Start of Material provided

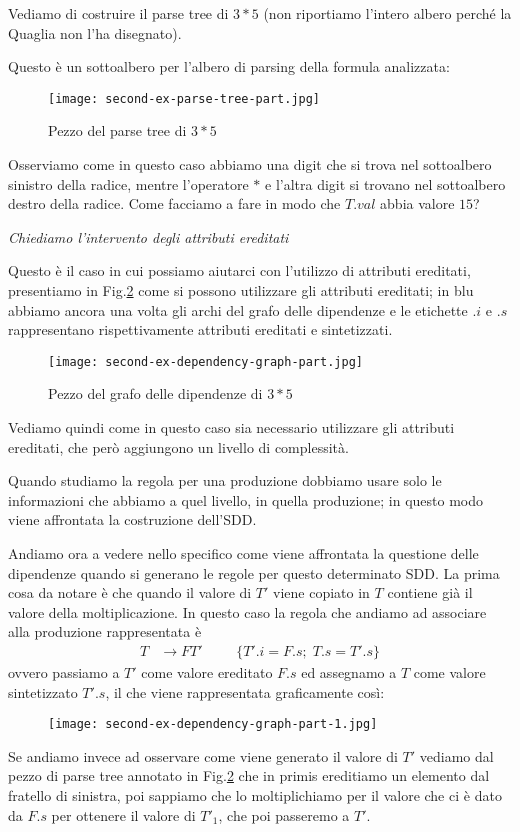 \documentclass[class=book, crop=false, oneside, 12pt]{standalone}
\begin{document}
Vediamo di costruire il parse tree di \(3*5\) (non riportiamo l'intero albero perché la Quaglia non l'ha disegnato).

Questo è un sottoalbero per l'albero di parsing della formula analizzata:
\begin{figure}[H]
    \centering
    \texttt{[image: second-ex-parse-tree-part.jpg]}
    \caption{Pezzo del parse tree di \(3*5\)}
    \label{fig:second-ex-parse-tree-part}
\end{figure}
Osserviamo come in questo caso abbiamo una digit che si trova nel sottoalbero sinistro della radice, mentre l'operatore \(*\) e l'altra digit si trovano nel sottoalbero destro della radice.
Come facciamo a fare in modo che \(T.val\) abbia valore \(15\)?

\noindent \emph{Chiediamo l'intervento degli attributi ereditati}

\noindent Questo è il caso in cui possiamo aiutarci con l'utilizzo di attributi ereditati, presentiamo in Fig.\ref{fig:second-ex-dependency-graph-part} come si possono utilizzare gli attributi ereditati; in blu abbiamo ancora una volta gli archi del grafo delle dipendenze e le etichette \(.i\) e \(.s\) rappresentano rispettivamente attributi ereditati e sintetizzati.
\begin{figure}[H]
    \centering
    \texttt{[image: second-ex-dependency-graph-part.jpg]}
    \caption{Pezzo del grafo delle dipendenze di \(3*5\)}
    \label{fig:second-ex-dependency-graph-part}
\end{figure}
Vediamo quindi come in questo caso sia necessario utilizzare gli attributi ereditati, che però aggiungono un livello di complessità.

Quando studiamo la regola per una produzione dobbiamo usare solo le informazioni che abbiamo a quel livello, in quella produzione; in questo modo viene affrontata la costruzione dell'SDD.

Andiamo ora a vedere nello specifico come viene affrontata la questione delle dipendenze quando si generano le regole per questo determinato SDD.
La prima cosa da notare è che quando il valore di \(T'\) viene copiato in \(T\) contiene già il valore della moltiplicazione.
In questo caso la regola che andiamo ad associare alla produzione rappresentata è
\begin{align*}
    T &\to FT' & & &\{T'.i = F.s; \; T.s = T'.s\}
\end{align*}
ovvero passiamo a \(T'\) come valore ereditato \(F.s\) ed assegnamo a \(T\) come valore sintetizzato \(T'.s\), il che viene rappresentata graficamente così:
\begin{figure}[H]
    \centering
    \texttt{[image: second-ex-dependency-graph-part-1.jpg]}
\end{figure}
Se andiamo invece ad osservare come viene generato il valore di \(T'\) vediamo dal pezzo di parse tree annotato in Fig.\ref{fig:second-ex-dependency-graph-part} che in primis ereditiamo un elemento dal fratello di sinistra, poi sappiamo che lo moltiplichiamo per il valore che ci è dato da \(F.s\) per ottenere il valore di \(T'_1\), che poi passeremo a \(T'\).
\end{document}
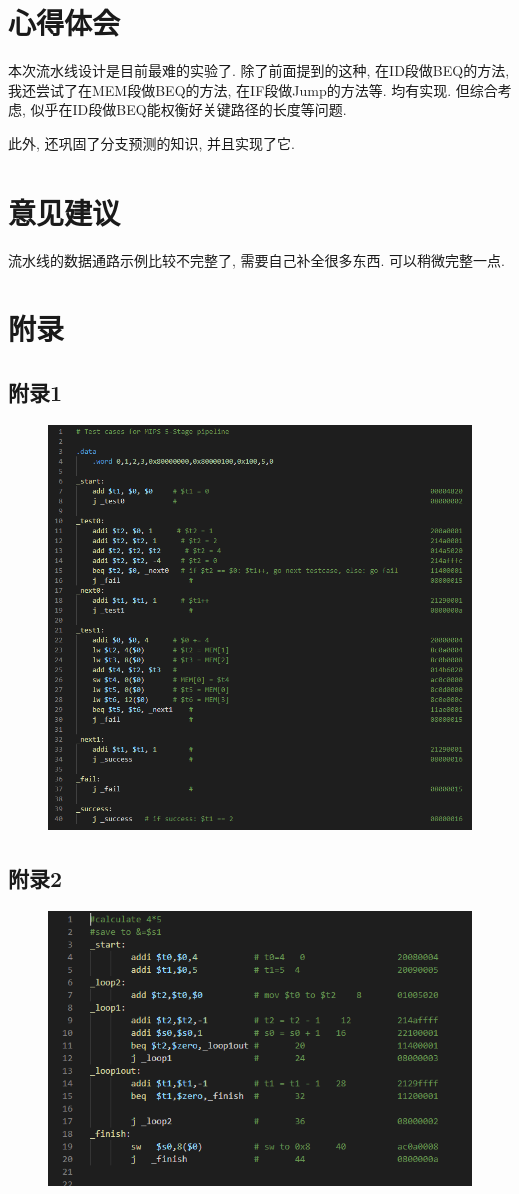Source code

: \documentclass[UTF8]{article}
\begin{document}
\section{心得体会}
本次流水线设计是目前最难的实验了. 除了前面提到的这种, 在ID段做BEQ的方法, 我还尝试了在MEM段做BEQ的方法, 在IF段做Jump的方法等. 均有实现. 但综合考虑, 似乎在ID段做BEQ能权衡好关键路径的长度等问题.\par
此外, 还巩固了分支预测的知识, 并且实现了它.

\section{意见建议}
流水线的数据通路示例比较不完整了, 需要自己补全很多东西. 可以稍微完整一点.

\section{附录}
\subsection{附录1}
\begin{figure}[H]
	\centering
	\includegraphics[width=\linewidth]{asm.png}
	\label{asm}
\end{figure}
\subsection{附录2}
\begin{figure}[H]
	\centering
	\includegraphics[width=\linewidth]{asm_predictor.png}
	\label{asm_predictor}
\end{figure}
\end{document}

End of Material provided

Work request: Only lines with the string "sottoalbero" are wanted; please find each one in the listing and copy it.

Result below:
Questo è un sottoalbero per l'albero di parsing della formula analizzata:
Osserviamo come in questo caso abbiamo una digit che si trova nel sottoalbero sinistro della radice, mentre l'operatore \(*\) e l'altra digit si trovano nel sottoalbero destro della radice.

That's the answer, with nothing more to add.